The Virtual Disappearance of Miriam
- Author: Martyn Bedford
- Publication date: 2000
- Publication place: United Kingdom
- Media type: Adobe Flash

= The Virtual Disappearance of Miriam =

The Virtual Disappearance of Miriam, created in 2000 by Martyn Bedford and Andy Campbell as part of the Ilkley Literature Festival, is an example of electronic literature with a linear narrative that uses the digital medium, to aid the process of storytelling. It was first published on the Dreaming Methods website, then in the journal The New River in 2010, and it is now archived in The NEXT Museum.

==About the work==
The reader interacts with the narrative through the use of links and the four different segments of the narrative, "Missing You Already", "House of Sam", "Playing the Male Lead", and "Miriam". The reader moves through these linear stories following Luther's experience to find his missing girlfriend, Miriam. In each of the stories, Luther is faced with a digital environment, for example a computer game and Quentin Tarantino's movie set. These digital environments correspond to the digital medium of the text itself, and convey Miriam as a character who has disappeared virtually.
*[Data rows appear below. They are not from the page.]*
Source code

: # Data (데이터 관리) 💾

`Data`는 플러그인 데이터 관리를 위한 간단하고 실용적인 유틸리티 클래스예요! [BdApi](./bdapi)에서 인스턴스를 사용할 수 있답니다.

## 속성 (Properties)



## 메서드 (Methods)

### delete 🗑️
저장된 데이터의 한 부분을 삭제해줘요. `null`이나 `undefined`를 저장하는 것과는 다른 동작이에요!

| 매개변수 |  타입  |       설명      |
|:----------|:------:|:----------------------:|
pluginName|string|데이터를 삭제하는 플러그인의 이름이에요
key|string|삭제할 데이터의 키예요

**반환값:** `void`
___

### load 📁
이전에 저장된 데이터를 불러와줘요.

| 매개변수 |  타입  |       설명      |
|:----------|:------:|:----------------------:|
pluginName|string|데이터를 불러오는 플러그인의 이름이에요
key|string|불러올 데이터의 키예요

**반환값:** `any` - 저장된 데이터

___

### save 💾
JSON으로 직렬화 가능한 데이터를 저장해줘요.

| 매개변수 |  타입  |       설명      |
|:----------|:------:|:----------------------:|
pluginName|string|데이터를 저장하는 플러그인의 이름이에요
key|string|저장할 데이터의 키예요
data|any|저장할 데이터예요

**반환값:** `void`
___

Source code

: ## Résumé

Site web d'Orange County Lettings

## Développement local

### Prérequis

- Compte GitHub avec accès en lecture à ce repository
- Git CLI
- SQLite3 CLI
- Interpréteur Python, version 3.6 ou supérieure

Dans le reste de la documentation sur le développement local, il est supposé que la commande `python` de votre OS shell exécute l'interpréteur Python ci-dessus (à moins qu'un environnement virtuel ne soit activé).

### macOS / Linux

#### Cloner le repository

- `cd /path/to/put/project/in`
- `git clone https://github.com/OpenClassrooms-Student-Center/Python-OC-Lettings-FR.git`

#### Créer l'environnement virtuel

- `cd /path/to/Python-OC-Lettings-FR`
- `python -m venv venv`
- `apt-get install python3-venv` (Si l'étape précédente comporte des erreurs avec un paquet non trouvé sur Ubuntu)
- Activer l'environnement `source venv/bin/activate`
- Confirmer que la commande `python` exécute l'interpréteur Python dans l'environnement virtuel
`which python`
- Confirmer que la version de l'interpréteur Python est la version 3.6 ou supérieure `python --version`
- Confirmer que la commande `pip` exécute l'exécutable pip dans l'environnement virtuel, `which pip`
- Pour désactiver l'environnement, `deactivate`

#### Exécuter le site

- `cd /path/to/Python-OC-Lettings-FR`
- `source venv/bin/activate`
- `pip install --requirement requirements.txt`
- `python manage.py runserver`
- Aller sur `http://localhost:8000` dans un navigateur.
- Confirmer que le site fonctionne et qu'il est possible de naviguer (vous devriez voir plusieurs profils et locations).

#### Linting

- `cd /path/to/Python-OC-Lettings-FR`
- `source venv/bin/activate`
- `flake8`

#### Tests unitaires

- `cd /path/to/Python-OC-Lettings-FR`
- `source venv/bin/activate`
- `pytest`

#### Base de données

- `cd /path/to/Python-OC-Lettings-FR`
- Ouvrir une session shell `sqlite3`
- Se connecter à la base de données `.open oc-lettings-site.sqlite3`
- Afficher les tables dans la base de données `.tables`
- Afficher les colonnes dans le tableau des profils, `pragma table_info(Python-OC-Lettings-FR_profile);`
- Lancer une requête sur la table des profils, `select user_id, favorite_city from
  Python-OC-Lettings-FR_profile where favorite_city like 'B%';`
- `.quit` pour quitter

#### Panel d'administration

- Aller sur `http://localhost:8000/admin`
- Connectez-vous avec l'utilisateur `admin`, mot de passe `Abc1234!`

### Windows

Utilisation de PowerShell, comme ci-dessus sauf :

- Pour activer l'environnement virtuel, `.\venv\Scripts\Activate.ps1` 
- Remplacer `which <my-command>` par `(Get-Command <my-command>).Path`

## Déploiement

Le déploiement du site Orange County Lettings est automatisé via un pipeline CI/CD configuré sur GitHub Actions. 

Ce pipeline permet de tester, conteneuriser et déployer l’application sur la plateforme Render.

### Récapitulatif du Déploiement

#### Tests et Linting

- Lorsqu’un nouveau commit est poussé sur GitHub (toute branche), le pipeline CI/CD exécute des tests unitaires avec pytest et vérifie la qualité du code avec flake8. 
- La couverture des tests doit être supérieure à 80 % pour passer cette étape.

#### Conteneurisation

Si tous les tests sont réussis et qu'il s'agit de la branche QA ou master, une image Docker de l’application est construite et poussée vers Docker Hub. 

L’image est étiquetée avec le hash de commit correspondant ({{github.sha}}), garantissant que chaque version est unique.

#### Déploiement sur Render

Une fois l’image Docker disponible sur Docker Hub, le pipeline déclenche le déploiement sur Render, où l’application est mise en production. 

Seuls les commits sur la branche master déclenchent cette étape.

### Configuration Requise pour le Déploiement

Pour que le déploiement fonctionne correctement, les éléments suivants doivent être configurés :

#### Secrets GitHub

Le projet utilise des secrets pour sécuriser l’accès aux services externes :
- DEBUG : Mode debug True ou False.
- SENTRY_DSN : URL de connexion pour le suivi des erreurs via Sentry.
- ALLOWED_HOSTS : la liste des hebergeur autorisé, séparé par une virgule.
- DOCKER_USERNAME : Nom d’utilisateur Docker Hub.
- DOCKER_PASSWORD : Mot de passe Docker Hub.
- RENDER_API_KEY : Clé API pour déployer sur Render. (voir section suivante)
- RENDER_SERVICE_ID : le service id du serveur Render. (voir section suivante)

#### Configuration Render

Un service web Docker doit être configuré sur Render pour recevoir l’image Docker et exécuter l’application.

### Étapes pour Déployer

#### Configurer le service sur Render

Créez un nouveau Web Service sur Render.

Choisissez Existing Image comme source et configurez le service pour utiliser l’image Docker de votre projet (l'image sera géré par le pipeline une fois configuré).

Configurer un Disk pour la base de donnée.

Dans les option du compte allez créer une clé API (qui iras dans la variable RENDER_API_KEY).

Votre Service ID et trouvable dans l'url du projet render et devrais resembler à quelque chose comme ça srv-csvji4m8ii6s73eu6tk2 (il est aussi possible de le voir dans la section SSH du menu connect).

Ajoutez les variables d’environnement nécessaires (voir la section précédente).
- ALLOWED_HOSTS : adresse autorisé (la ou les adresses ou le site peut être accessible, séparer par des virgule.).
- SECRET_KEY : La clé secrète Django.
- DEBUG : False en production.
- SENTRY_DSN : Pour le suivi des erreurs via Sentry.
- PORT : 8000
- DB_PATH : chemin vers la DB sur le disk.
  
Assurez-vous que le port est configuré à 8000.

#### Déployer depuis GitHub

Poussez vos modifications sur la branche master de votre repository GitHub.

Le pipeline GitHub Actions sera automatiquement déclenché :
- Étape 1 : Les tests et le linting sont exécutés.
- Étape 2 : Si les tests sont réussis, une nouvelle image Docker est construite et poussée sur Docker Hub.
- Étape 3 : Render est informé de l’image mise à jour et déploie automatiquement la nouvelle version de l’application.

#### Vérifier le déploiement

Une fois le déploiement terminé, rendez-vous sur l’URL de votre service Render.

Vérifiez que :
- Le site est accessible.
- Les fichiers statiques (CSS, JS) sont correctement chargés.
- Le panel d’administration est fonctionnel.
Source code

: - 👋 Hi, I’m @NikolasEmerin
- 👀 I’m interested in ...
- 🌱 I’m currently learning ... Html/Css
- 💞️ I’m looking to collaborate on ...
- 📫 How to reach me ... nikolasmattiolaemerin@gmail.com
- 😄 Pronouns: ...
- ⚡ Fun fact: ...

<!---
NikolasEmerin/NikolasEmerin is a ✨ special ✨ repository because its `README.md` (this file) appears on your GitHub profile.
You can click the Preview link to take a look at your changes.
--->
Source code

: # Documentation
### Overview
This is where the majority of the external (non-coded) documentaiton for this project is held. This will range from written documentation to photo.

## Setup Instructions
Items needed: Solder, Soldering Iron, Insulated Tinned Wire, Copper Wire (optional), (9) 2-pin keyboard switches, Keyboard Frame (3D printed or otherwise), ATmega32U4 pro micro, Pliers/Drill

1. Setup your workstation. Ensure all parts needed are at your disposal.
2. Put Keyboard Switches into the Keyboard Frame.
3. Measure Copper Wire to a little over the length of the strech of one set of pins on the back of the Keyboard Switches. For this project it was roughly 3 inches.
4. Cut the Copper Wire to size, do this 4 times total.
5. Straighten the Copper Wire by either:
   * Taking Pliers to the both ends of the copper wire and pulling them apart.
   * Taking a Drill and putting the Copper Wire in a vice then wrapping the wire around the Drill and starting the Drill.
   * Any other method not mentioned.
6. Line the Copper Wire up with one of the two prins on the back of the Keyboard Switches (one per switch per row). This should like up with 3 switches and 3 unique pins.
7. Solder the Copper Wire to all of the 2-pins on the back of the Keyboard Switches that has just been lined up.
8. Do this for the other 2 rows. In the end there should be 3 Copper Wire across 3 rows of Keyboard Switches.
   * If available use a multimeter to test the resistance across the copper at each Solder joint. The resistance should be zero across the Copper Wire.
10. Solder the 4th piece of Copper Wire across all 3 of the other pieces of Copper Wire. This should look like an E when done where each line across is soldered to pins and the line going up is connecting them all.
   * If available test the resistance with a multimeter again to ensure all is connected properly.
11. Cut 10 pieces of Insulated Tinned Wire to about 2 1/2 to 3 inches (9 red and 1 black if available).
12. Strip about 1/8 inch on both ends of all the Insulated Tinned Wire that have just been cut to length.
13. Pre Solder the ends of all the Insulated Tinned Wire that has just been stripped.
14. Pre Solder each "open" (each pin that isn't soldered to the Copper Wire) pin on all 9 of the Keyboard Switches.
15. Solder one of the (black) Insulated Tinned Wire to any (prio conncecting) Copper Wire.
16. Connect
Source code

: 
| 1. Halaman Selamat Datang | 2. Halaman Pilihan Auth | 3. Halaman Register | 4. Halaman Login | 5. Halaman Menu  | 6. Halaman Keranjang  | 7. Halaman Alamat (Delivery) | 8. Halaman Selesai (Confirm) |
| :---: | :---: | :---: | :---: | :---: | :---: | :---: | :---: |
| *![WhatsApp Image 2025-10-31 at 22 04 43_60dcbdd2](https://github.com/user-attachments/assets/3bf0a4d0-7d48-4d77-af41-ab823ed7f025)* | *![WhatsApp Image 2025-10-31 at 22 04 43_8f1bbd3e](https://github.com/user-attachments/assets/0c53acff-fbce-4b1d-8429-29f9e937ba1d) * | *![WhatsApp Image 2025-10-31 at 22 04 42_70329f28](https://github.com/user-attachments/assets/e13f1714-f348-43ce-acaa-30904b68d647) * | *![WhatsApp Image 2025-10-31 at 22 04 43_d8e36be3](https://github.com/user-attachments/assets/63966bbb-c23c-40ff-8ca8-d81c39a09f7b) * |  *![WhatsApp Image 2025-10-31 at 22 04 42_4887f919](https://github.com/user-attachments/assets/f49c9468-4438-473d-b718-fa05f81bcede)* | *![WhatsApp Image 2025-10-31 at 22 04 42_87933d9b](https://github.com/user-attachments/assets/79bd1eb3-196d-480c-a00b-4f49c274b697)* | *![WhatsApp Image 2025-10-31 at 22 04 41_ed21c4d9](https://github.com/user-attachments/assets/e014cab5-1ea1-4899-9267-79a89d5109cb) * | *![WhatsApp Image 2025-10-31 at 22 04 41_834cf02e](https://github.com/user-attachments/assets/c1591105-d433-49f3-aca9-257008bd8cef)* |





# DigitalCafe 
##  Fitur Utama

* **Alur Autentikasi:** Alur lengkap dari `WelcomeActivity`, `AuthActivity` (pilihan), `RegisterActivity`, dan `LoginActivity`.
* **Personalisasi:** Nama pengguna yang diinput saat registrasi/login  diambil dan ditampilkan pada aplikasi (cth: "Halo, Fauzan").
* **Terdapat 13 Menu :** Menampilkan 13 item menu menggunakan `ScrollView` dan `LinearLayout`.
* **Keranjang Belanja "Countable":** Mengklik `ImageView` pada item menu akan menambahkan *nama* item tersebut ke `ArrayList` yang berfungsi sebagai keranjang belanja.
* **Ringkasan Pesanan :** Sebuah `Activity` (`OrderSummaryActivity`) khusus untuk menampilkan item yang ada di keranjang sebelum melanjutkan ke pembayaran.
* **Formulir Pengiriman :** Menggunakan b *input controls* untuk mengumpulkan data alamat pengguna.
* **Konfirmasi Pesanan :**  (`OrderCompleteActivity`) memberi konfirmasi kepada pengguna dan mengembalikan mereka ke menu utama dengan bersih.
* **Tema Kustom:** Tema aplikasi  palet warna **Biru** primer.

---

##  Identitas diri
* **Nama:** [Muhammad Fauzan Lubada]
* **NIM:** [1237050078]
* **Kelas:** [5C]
There are many different physical and material elements that make up the materiality of the narrative, such as images, design, colour, font, and audio.

In 2012 the work was experimentally converted to HTML5 by Andy Campbell using Google Swiffy allowing it to be viewed on devices which do not support the Adobe Flash Player plug-in.

==Reception==
This short visual piece has been analysed in several scholarly works.